Sezonun tamamlanmasına 6 hafta kala Mesut Bakkal teknik direktörlüğe getirilmişti. Hem o hem de yöneticiler o gün itibariyle düşme tehlikesi hakkında konuşmak bir yana, play-off oynayarak Süper Lig’e yükselmenin hayalini kuruyorlardı. Bu köşede uyarmış, “Kulübün bu haliyle play-off grubuna kalmasını bir yana koyun, takımı ligde tutabilen hoca olursa heykeli dikilir” demiştim.

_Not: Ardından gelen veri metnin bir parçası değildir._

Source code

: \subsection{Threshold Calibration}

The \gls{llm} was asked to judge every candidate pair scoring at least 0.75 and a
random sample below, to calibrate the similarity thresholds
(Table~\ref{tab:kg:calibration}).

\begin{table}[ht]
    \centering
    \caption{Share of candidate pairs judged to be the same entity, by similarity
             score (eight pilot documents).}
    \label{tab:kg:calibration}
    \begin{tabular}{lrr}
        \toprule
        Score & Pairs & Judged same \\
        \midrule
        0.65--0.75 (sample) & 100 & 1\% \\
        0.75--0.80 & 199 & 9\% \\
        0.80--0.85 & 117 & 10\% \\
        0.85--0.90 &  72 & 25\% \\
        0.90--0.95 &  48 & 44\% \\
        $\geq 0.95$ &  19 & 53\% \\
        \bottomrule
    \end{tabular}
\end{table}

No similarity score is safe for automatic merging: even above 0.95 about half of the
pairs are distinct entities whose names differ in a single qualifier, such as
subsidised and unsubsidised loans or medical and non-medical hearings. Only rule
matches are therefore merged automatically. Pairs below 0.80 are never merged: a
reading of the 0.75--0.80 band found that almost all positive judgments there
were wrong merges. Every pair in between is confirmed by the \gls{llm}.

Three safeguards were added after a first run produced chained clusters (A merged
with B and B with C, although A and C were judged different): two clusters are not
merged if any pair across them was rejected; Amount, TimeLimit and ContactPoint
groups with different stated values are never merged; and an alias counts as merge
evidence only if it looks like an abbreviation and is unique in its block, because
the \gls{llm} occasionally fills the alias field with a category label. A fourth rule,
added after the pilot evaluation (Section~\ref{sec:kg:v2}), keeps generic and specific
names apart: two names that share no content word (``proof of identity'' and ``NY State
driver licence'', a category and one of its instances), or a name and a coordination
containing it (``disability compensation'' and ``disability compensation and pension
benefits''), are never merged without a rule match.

Bakkal çıktığı ilk maçta gerçeklerle yüzleşti, üçüncü maçın ardından da istifasını verdi. Son üç maç için göreve gelen Mustafa Kaplan ise “heykeli dikilecek adam” olmaya çok ama çok yaklaştı. Bir hocanın yapabileceği her şeyi yaptı, Ankaragücü yıllar sonra ilk kez hem de “bitik” denilen bir takımla üç maç üst üste kazandı.
Ne var ki bu şahlanma için çok geç kalınmış, rakipler sazı ele almıştı. Puan tablosunda kendi göbeğini kendi kesme imkanını kaybeden Ankaragücü’nü üçte üç yapmak da kurtarmadı. Daha önce kulübü Süper Lig’de tuttuğu gün gözyaşı döken Kaplan, bu kez elinden gelen her şeyi yapmasına rağmen sevdiceğinin düşmesinin acısını yaşadı.
Şimdi sarı lacivertlilerde kongre zamanı. Borç yükü birikmiş, transfer tahtası ise kapalı. Kaplan tüm bu olumsuz koşullara rağmen, “Beni çağırırlarsa takımı yeniden yukarı çıkarmak için varım” diyor. Peki yönetim için elini taşın altına koyan çıkacak mı? Bir ay önce efelenen çoktu. Şimdi bakalım kimler bu takımı ayağa kaldırmak için “ben varım” diyecek.